● ABOUT THIS TASK:
Where the line with "run server.py (rtpmidiclient.py)" appears below, start writing out lines exactly, and finish with the line with "- 버스트 시간이 짧은 프로세스부터 CPU 할당", which is included; write out nothing else.

● DATA SUPPLIED:
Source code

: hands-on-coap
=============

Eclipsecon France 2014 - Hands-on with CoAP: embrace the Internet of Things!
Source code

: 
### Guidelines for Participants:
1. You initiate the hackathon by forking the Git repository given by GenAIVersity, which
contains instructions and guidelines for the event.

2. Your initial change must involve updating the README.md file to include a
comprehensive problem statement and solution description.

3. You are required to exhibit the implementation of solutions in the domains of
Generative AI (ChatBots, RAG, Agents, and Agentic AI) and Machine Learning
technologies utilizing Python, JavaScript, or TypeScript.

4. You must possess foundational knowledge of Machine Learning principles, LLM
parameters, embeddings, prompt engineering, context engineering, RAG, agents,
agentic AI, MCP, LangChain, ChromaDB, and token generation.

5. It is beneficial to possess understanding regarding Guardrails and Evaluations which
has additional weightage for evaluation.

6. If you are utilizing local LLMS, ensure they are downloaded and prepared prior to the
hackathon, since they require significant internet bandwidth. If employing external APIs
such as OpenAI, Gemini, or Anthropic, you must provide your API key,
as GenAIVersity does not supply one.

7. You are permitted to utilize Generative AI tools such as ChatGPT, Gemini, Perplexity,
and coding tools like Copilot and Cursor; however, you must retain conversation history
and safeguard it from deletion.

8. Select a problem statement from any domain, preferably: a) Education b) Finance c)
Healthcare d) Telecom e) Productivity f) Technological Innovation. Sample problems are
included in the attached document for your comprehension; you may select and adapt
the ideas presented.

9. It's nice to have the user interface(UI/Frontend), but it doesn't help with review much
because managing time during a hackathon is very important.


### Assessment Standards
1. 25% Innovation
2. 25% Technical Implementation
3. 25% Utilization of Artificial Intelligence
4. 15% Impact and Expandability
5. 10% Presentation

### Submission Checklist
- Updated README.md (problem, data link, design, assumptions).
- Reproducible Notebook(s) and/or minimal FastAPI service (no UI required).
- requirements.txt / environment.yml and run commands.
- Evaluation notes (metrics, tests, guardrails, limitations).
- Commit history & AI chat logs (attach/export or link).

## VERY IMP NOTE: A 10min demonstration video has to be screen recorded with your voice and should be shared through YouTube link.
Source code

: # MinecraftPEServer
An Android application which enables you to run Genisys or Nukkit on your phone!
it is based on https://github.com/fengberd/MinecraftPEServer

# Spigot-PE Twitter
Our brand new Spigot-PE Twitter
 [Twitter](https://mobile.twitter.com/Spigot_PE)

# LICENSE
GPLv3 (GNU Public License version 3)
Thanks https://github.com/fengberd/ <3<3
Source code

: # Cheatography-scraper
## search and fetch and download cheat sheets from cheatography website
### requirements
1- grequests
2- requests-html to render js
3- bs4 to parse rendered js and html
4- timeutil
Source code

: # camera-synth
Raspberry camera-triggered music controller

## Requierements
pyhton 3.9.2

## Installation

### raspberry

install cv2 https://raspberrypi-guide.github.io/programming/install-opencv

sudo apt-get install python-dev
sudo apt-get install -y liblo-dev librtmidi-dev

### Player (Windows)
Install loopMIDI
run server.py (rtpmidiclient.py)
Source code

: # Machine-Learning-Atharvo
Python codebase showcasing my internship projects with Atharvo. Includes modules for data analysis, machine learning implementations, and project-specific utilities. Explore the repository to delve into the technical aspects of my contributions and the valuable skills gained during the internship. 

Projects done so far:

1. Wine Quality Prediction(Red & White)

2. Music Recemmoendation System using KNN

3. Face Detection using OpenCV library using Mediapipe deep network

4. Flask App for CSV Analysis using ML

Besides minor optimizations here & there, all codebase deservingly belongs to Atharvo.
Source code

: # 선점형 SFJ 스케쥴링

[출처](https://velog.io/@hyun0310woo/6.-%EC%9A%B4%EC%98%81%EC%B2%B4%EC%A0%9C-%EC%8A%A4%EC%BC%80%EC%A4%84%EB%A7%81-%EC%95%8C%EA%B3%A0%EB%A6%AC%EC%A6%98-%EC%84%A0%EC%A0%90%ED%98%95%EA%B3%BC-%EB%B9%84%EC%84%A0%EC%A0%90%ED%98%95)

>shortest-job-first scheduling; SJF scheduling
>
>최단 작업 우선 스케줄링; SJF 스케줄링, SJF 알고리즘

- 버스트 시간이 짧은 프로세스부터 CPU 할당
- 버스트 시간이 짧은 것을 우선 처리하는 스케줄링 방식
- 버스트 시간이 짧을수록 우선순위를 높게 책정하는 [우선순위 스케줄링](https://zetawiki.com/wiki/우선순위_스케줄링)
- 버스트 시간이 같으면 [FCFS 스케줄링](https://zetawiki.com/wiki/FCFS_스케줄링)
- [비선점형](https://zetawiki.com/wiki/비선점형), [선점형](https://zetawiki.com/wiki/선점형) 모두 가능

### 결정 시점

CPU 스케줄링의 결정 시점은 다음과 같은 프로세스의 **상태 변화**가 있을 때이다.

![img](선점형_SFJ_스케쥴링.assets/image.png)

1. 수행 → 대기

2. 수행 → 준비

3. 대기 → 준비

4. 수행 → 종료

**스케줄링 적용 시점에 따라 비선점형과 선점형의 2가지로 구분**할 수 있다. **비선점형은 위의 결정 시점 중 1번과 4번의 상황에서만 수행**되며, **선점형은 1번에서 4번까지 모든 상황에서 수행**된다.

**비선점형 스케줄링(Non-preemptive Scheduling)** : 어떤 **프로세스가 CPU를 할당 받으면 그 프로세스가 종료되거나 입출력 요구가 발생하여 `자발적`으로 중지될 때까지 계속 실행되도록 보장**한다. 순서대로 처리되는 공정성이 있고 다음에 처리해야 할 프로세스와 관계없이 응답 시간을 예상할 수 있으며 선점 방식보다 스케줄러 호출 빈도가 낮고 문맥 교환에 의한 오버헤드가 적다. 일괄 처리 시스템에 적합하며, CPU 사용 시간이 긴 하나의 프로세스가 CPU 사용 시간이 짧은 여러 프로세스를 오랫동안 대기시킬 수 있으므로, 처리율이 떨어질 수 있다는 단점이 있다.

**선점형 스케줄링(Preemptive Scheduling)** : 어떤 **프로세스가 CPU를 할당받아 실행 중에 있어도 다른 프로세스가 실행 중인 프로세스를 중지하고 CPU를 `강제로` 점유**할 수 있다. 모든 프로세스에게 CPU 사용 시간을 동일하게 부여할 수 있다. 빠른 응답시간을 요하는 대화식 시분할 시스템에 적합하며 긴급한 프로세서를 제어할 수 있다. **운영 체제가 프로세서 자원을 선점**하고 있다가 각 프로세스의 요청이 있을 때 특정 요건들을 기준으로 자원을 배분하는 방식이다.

● YOUR RESPONSE:
run server.py (rtpmidiclient.py)
Source code

: # Machine-Learning-Atharvo
Python codebase showcasing my internship projects with Atharvo. Includes modules for data analysis, machine learning implementations, and project-specific utilities. Explore the repository to delve into the technical aspects of my contributions and the valuable skills gained during the internship. 

Projects done so far:

1. Wine Quality Prediction(Red & White)

2. Music Recemmoendation System using KNN

3. Face Detection using OpenCV library using Mediapipe deep network

4. Flask App for CSV Analysis using ML

Besides minor optimizations here & there, all codebase deservingly belongs to Atharvo.
Source code

: # 선점형 SFJ 스케쥴링

[출처](https://velog.io/@hyun0310woo/6.-%EC%9A%B4%EC%98%81%EC%B2%B4%EC%A0%9C-%EC%8A%A4%EC%BC%80%EC%A4%84%EB%A7%81-%EC%95%8C%EA%B3%A0%EB%A6%AC%EC%A6%98-%EC%84%A0%EC%A0%90%ED%98%95%EA%B3%BC-%EB%B9%84%EC%84%A0%EC%A0%90%ED%98%95)

>shortest-job-first scheduling; SJF scheduling
>
>최단 작업 우선 스케줄링; SJF 스케줄링, SJF 알고리즘

- 버스트 시간이 짧은 프로세스부터 CPU 할당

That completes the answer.